● **What is required**:
Only lines with the word "imdhlee" belong in the answer; copy them from the records below.

● **Material shown**:
..........
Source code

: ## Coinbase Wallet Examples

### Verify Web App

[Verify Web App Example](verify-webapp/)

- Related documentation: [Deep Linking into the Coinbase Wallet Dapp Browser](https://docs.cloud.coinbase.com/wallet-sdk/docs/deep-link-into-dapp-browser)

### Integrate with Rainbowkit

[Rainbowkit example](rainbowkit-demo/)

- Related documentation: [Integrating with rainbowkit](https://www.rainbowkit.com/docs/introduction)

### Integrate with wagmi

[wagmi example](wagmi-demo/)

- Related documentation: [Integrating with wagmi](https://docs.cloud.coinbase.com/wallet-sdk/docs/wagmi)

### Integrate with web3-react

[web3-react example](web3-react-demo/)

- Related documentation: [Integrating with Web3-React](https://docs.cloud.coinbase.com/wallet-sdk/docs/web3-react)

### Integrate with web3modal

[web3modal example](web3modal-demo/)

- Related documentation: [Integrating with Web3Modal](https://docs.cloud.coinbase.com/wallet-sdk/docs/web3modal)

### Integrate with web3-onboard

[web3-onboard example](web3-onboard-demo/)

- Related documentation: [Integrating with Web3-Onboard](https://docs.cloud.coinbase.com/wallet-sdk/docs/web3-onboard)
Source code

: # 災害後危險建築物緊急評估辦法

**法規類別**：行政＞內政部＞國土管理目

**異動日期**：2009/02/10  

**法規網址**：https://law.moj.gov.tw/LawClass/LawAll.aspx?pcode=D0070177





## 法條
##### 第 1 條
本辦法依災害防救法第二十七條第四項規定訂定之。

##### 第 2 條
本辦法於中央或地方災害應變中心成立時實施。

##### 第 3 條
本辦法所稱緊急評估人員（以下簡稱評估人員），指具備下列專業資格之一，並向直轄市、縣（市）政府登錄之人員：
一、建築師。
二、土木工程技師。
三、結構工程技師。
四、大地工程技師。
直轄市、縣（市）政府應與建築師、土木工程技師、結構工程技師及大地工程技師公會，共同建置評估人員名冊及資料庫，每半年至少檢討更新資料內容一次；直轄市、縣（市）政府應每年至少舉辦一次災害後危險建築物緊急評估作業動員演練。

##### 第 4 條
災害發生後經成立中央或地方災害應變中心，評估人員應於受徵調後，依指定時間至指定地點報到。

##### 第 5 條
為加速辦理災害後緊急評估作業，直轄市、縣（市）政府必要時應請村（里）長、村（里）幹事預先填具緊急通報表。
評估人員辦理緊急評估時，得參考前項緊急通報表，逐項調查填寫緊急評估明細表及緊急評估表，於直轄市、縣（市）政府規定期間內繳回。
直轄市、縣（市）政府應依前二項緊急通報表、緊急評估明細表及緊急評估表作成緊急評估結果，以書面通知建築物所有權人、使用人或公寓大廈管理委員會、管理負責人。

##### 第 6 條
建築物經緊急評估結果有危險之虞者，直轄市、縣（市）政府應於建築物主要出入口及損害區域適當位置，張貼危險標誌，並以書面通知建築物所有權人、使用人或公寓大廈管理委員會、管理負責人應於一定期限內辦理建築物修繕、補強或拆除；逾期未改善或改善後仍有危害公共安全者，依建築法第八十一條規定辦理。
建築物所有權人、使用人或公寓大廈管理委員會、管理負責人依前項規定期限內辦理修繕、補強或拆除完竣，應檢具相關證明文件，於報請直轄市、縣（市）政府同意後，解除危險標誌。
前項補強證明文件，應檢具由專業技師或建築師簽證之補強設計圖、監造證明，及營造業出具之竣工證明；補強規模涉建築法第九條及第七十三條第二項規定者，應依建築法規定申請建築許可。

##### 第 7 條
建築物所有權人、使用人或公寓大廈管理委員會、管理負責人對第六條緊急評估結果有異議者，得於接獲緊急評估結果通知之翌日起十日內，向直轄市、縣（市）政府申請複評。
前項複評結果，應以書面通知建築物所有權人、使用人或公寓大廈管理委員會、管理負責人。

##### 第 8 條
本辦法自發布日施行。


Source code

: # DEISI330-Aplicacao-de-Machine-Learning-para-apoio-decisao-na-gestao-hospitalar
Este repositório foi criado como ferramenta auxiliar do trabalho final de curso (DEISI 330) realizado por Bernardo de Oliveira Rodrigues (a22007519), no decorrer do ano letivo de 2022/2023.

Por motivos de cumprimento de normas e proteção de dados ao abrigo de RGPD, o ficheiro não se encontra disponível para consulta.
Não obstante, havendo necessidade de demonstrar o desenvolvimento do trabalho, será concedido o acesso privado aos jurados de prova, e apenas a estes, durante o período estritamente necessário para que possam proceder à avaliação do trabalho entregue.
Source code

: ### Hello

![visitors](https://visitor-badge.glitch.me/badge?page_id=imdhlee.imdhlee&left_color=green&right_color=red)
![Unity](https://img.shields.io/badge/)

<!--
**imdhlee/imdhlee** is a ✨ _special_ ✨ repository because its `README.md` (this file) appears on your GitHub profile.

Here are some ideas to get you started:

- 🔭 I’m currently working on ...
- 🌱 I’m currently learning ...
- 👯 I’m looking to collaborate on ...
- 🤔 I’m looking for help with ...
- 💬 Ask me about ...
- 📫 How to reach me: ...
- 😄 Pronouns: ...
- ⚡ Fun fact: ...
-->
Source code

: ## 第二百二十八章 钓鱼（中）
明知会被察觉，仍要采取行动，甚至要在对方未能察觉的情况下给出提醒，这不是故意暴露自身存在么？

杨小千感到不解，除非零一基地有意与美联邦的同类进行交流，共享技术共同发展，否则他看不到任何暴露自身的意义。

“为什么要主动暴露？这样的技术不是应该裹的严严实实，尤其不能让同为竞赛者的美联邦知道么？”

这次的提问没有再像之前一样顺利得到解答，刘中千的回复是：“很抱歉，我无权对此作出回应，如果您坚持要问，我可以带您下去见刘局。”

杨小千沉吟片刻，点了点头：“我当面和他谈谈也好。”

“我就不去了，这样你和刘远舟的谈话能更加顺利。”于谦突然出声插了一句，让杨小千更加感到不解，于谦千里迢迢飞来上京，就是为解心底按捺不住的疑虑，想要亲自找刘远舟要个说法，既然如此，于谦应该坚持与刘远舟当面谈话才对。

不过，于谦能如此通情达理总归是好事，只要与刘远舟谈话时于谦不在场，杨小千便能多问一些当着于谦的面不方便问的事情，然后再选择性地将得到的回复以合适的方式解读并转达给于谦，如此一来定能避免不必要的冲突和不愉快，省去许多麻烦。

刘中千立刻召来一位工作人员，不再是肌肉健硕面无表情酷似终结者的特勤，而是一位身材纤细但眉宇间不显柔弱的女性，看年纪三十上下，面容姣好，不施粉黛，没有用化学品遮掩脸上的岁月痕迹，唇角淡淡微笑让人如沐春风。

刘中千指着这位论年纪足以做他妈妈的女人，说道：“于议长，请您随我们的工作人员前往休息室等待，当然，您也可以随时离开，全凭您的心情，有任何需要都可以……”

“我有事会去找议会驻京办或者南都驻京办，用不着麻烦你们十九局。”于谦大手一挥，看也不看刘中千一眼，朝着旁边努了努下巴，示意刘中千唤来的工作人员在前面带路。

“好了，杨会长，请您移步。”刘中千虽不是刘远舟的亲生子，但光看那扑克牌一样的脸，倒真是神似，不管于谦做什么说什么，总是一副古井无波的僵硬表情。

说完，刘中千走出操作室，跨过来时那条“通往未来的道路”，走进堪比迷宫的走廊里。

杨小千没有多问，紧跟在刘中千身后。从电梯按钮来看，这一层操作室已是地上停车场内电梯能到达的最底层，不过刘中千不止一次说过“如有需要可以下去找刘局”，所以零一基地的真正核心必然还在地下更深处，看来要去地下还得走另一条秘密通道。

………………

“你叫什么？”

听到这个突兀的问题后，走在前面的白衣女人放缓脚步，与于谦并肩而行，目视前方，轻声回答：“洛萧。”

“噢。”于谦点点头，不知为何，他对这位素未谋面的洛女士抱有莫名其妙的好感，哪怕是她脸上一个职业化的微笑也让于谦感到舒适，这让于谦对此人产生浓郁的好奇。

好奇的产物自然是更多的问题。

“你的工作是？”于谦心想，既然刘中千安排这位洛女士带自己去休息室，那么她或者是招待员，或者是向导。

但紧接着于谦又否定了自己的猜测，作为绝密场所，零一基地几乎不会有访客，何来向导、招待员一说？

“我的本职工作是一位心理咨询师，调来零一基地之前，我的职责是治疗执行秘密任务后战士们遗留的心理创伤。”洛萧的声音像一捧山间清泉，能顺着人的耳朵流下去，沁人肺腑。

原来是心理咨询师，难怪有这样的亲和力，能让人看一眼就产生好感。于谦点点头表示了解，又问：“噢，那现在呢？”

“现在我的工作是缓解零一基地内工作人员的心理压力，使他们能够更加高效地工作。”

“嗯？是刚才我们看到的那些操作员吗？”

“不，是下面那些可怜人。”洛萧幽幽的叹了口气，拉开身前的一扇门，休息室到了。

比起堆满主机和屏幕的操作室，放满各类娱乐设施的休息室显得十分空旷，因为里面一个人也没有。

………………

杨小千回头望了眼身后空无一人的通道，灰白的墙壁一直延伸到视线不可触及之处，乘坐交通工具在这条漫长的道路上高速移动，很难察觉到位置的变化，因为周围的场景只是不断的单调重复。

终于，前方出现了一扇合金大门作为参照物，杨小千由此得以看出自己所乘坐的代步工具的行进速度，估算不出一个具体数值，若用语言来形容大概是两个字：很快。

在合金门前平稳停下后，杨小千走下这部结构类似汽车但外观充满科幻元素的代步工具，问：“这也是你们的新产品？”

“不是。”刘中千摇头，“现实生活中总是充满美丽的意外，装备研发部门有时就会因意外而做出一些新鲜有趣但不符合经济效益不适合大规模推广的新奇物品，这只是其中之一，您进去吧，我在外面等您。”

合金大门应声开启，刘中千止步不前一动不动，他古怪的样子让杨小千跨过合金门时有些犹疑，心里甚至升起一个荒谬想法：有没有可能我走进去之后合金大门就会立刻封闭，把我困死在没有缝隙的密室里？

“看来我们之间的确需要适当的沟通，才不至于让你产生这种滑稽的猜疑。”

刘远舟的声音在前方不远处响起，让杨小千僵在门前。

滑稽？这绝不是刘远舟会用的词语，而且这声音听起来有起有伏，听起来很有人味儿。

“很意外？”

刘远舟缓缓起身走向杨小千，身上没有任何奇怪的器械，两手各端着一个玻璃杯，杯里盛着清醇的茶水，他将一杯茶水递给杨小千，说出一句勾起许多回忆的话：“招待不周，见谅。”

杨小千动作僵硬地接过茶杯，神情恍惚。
..........
● **Answer**:
![visitors](https://visitor-badge.glitch.me/badge?page_id=imdhlee.imdhlee&left_color=green&right_color=red)
**imdhlee/imdhlee** is a ✨ _special_ ✨ repository because its `README.md` (this file) appears on your GitHub profile.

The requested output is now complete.